[Source data]
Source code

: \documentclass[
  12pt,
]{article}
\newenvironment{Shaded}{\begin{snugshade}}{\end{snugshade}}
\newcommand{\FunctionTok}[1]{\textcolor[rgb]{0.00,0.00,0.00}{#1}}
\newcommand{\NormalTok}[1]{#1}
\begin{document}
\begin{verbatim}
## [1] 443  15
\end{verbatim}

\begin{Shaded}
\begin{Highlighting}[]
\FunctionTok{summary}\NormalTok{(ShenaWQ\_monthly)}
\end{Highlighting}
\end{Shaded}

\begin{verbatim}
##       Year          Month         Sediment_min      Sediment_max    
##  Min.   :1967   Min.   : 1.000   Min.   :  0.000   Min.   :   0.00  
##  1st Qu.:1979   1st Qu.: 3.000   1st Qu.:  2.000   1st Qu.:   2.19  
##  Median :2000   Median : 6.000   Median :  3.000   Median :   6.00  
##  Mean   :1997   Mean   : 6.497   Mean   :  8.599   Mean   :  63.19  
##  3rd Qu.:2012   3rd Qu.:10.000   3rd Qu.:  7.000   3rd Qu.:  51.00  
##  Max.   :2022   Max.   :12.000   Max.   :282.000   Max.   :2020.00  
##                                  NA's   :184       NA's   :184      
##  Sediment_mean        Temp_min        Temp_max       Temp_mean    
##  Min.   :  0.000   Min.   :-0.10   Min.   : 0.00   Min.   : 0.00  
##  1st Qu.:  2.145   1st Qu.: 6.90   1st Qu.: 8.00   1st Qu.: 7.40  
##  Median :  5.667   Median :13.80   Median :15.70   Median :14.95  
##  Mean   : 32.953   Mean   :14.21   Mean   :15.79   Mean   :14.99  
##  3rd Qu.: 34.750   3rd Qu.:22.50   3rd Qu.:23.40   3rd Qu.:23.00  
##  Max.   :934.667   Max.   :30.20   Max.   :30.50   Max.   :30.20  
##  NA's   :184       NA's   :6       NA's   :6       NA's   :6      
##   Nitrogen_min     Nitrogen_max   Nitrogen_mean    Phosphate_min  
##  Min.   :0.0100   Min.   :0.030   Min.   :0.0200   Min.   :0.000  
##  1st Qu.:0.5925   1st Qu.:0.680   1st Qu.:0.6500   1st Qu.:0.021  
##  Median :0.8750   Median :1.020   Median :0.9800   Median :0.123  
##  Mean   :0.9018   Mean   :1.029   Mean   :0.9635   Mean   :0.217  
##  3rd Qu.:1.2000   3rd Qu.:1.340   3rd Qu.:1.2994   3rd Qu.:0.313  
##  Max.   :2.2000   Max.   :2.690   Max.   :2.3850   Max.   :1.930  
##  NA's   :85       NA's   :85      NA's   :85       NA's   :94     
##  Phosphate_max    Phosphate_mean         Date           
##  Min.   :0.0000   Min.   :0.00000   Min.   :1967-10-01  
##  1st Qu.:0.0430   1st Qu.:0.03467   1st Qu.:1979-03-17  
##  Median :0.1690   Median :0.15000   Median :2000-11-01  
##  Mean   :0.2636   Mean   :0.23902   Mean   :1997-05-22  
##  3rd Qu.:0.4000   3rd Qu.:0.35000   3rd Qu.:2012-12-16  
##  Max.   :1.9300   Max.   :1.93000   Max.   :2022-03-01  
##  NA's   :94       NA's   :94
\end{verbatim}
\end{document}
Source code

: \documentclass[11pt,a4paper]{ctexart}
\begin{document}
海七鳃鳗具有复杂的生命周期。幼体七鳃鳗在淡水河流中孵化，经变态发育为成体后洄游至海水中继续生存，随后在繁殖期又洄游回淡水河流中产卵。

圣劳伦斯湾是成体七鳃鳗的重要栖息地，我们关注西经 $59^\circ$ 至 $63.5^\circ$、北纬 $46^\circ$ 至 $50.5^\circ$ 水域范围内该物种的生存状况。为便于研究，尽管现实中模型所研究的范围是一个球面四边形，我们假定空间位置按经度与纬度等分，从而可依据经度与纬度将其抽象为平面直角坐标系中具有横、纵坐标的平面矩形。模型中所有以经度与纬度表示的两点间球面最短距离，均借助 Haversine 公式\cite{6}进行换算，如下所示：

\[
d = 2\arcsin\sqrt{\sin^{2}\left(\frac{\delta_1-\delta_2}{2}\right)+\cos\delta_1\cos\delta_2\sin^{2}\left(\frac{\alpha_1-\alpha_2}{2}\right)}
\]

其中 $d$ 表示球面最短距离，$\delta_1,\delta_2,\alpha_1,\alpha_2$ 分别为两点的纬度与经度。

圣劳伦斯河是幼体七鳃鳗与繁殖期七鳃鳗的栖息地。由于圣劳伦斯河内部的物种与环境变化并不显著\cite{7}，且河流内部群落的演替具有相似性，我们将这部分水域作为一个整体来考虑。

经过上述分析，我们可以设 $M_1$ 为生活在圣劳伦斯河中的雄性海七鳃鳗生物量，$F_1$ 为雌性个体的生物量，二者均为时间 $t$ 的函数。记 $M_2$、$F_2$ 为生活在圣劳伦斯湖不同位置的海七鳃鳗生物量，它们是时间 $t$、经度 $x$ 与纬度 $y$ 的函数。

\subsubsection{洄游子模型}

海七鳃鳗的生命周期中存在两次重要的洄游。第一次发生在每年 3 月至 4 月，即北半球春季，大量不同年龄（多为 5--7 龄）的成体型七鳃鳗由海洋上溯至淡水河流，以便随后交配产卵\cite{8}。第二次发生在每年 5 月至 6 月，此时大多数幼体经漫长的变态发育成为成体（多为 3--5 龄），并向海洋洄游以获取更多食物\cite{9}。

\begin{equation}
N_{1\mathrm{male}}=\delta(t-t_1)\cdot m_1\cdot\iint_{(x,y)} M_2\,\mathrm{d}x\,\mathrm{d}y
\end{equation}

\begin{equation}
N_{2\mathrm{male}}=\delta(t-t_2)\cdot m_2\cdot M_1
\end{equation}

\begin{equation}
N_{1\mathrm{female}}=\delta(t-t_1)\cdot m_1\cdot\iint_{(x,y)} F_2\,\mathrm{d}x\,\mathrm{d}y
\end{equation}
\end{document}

REQUIREMENT:
Restate verbatim the first line above and all lines after it through the line containing "Median : 6.000"; omit the rest.

ANSWER FOR THE TASK:
Source code

: \documentclass[
  12pt,
]{article}
\newenvironment{Shaded}{\begin{snugshade}}{\end{snugshade}}
\newcommand{\FunctionTok}[1]{\textcolor[rgb]{0.00,0.00,0.00}{#1}}
\newcommand{\NormalTok}[1]{#1}
\begin{document}
\begin{verbatim}
## [1] 443  15
\end{verbatim}

\begin{Shaded}
\begin{Highlighting}[]
\FunctionTok{summary}\NormalTok{(ShenaWQ\_monthly)}
\end{Highlighting}
\end{Shaded}

\begin{verbatim}
##       Year          Month         Sediment_min      Sediment_max    
##  Min.   :1967   Min.   : 1.000   Min.   :  0.000   Min.   :   0.00  
##  1st Qu.:1979   1st Qu.: 3.000   1st Qu.:  2.000   1st Qu.:   2.19  
##  Median :2000   Median : 6.000   Median :  3.000   Median :   6.00  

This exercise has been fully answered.